I've moved tenancy start/end dates to the 'junk' dimension (Dim.Tenancy) and added Person tenancy start/end dates to the fact table as I felt that was a more accurate way to describe the relationship.
However, now that I see it visually I don't think that this is fundamentally any different from the model that I started with, other than the fact table is a periodic snapshot rather than an accumulating snapshot. It certainly seems to suffer from the same flaw that whenever I update a type 2 slowly changing attribute in any of the dimensions it is not reflected in the fact.
In order to make this work to reflect current changes and also allow historical reporting it seems that I will have to add a row to the fact table every time a SCD2 change occurs on any of the dimensions. Then, in order to prevent over-counting by joining to multiple versions of the same entity I will also need to add new versions of the other related dimensions so that I have new keys to join on.
I need to think about this some more. I'm beginning to think that the database model is right and that it's my understanding of how the model will be used that is wrong.
In the meantime any comments or suggestions are welcome!
Your problem is similar to to the sale transactions with multiple item. The difference, is that a transaction usually has multiple items and your tenancy fact usually has a single person (the tenant).

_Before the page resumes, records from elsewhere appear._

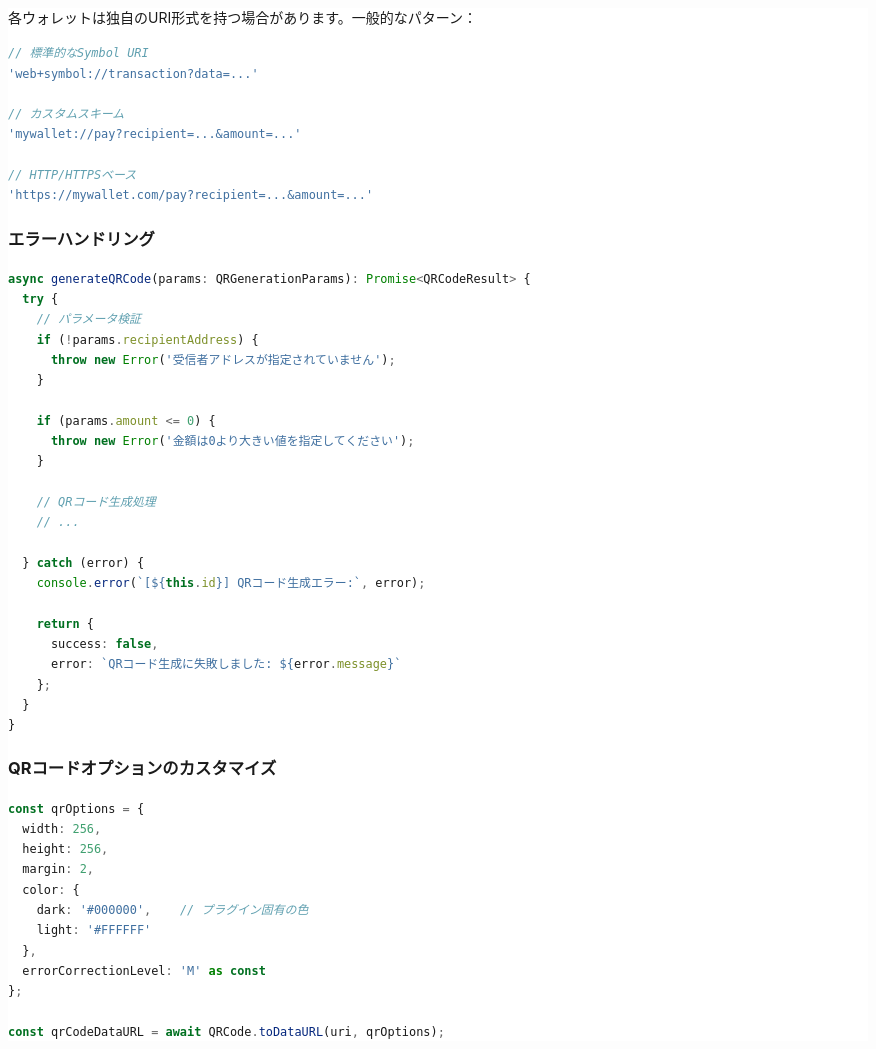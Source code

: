 各ウォレットは独自のURI形式を持つ場合があります。一般的なパターン：

```typescript
// 標準的なSymbol URI
'web+symbol://transaction?data=...'

// カスタムスキーム
'mywallet://pay?recipient=...&amount=...'

// HTTP/HTTPSベース
'https://mywallet.com/pay?recipient=...&amount=...'
```

### エラーハンドリング

```typescript
async generateQRCode(params: QRGenerationParams): Promise<QRCodeResult> {
  try {
    // パラメータ検証
    if (!params.recipientAddress) {
      throw new Error('受信者アドレスが指定されていません');
    }
    
    if (params.amount <= 0) {
      throw new Error('金額は0より大きい値を指定してください');
    }
    
    // QRコード生成処理
    // ...
    
  } catch (error) {
    console.error(`[${this.id}] QRコード生成エラー:`, error);
    
    return {
      success: false,
      error: `QRコード生成に失敗しました: ${error.message}`
    };
  }
}
```

### QRコードオプションのカスタマイズ

```typescript
const qrOptions = {
  width: 256,
  height: 256,
  margin: 2,
  color: {
    dark: '#000000',    // プラグイン固有の色
    light: '#FFFFFF'
  },
  errorCorrectionLevel: 'M' as const
};

const qrCodeDataURL = await QRCode.toDataURL(uri, qrOptions);
```
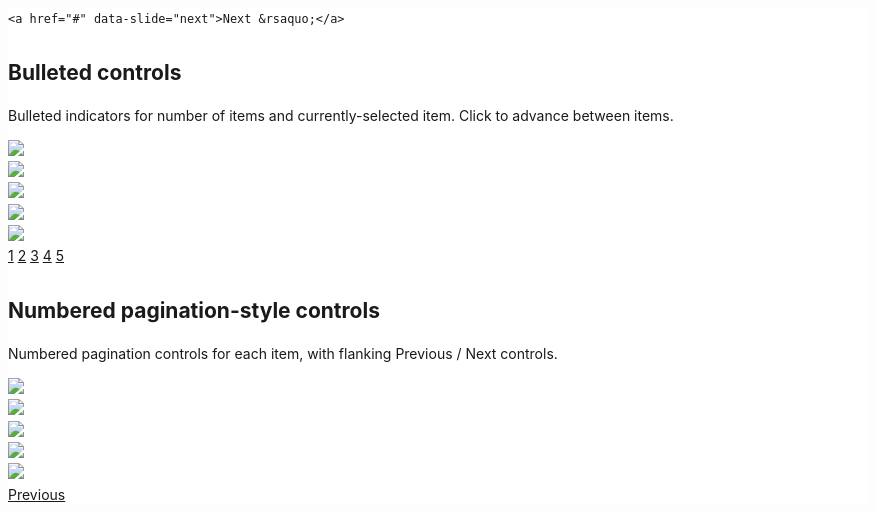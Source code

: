     <a href="#" data-slide="next">Next &rsaquo;</a>
  </div>
</div>

## Bulleted controls
<p>Bulleted indicators for number of items and currently-selected item. Click to advance between items.</p>
<div class="m-scooch m-fluid m-scooch-photos" id="m-scooch-example-2">
  <div class="m-scooch-inner">
    <div class="m-item">
        <img src="http://lorempixel.com/300/300/animals/">
    </div>
    <div class="m-item">
        <img src="http://lorempixel.com/300/300/animals/">
    </div>
    <div class="m-item">
        <img src="http://lorempixel.com/300/300/animals/">
    </div>
    <div class="m-item">
        <img src="http://lorempixel.com/300/300/animals/">
    </div>
    <div class="m-item">
        <img src="http://lorempixel.com/300/300/animals/">
    </div>
  </div>
  <div class="m-scooch-controls m-scooch-bulleted">
    <a href="#" data-slide="1">1</a>
    <a href="#" data-slide="2">2</a>
    <a href="#" data-slide="3">3</a>
    <a href="#" data-slide="4">4</a>
    <a href="#" data-slide="5">5</a>
  </div>
</div>

## Numbered pagination-style controls
<p>Numbered pagination controls for each item, with flanking Previous / Next controls.</p>
<div class="m-scooch m-fluid m-scooch-photos" id="m-scooch-example-3">
    <div class="m-scooch-inner">
        <div class="m-item">
            <img src="http://lorempixel.com/300/300/animals/">
        </div>
        <div class="m-item">
            <img src="http://lorempixel.com/300/300/animals/">
        </div>
        <div class="m-item">
            <img src="http://lorempixel.com/300/300/animals/">
        </div>
        <div class="m-item">
            <img src="http://lorempixel.com/300/300/animals/">
        </div>
        <div class="m-item">
            <img src="http://lorempixel.com/300/300/animals/">
        </div>
    </div>
    <div class="m-scooch-controls m-scooch-pagination">
        <a href="#" data-slide="prev">Previous</a>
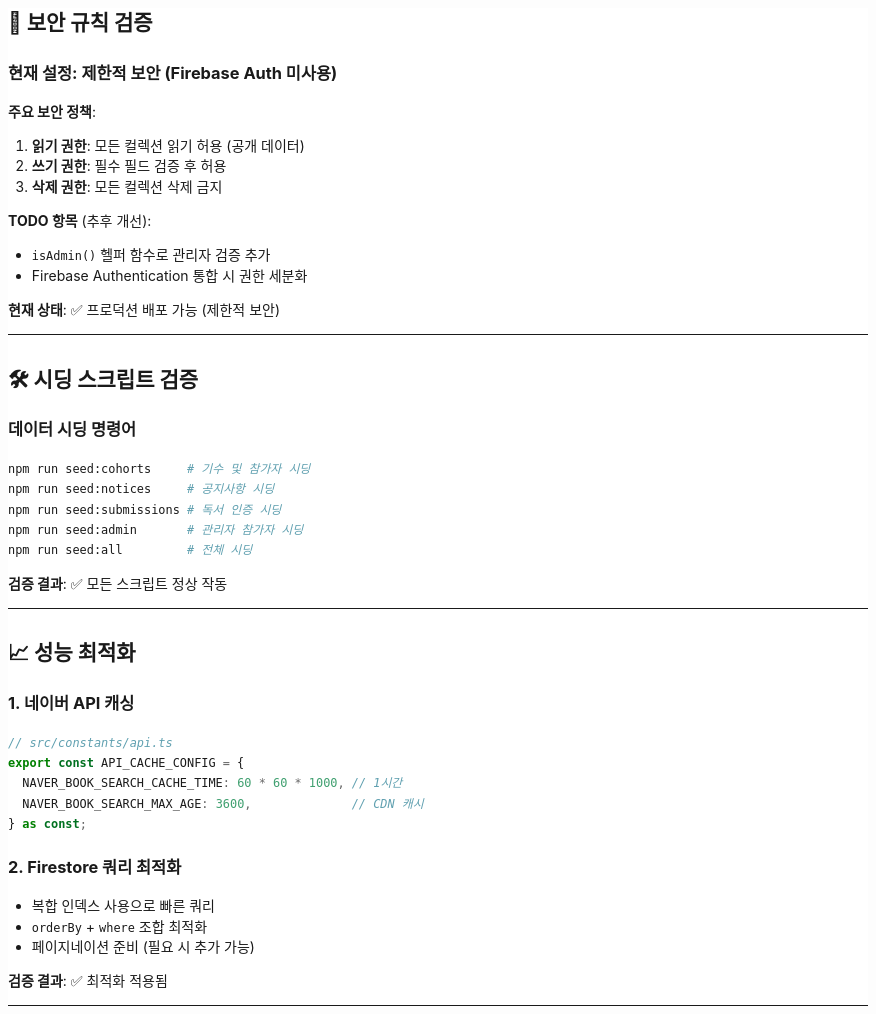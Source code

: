 
## 🔐 보안 규칙 검증

### 현재 설정: 제한적 보안 (Firebase Auth 미사용)

**주요 보안 정책**:
1. **읽기 권한**: 모든 컬렉션 읽기 허용 (공개 데이터)
2. **쓰기 권한**: 필수 필드 검증 후 허용
3. **삭제 권한**: 모든 컬렉션 삭제 금지

**TODO 항목** (추후 개선):
- `isAdmin()` 헬퍼 함수로 관리자 검증 추가
- Firebase Authentication 통합 시 권한 세분화

**현재 상태**: ✅ 프로덕션 배포 가능 (제한적 보안)

---

## 🛠️ 시딩 스크립트 검증

### 데이터 시딩 명령어

```bash
npm run seed:cohorts     # 기수 및 참가자 시딩
npm run seed:notices     # 공지사항 시딩
npm run seed:submissions # 독서 인증 시딩
npm run seed:admin       # 관리자 참가자 시딩
npm run seed:all         # 전체 시딩
```

**검증 결과**: ✅ 모든 스크립트 정상 작동

---

## 📈 성능 최적화

### 1. 네이버 API 캐싱

```typescript
// src/constants/api.ts
export const API_CACHE_CONFIG = {
  NAVER_BOOK_SEARCH_CACHE_TIME: 60 * 60 * 1000, // 1시간
  NAVER_BOOK_SEARCH_MAX_AGE: 3600,              // CDN 캐시
} as const;
```

### 2. Firestore 쿼리 최적화

- 복합 인덱스 사용으로 빠른 쿼리
- `orderBy` + `where` 조합 최적화
- 페이지네이션 준비 (필요 시 추가 가능)

**검증 결과**: ✅ 최적화 적용됨

---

Your hydra is born because you are trying to model the tenancy as a dimension, when you should be modeling it as a fact.
The reason why I think you have a tenancy dimension, is because somewhere you have a fact rent. To model the fact rent consider use the same approach i stated above, if two persons are tenants of the same property two fact records should be inserted each month:
1) And now comes some magic (that is no magic at all), split the value of the of the rent by the number of tenants and store it the fact
2) store also the full value of the rent (you don't know how the data scientist is going to use the data)
3) check 1) with the business user (i mean people that build the risk models); there might be some advanced rule on how to do the spliting (a similar thing happens when the cost of shipping is to be divided across multiple item lines of the same order -- it might not be uniformly distributed)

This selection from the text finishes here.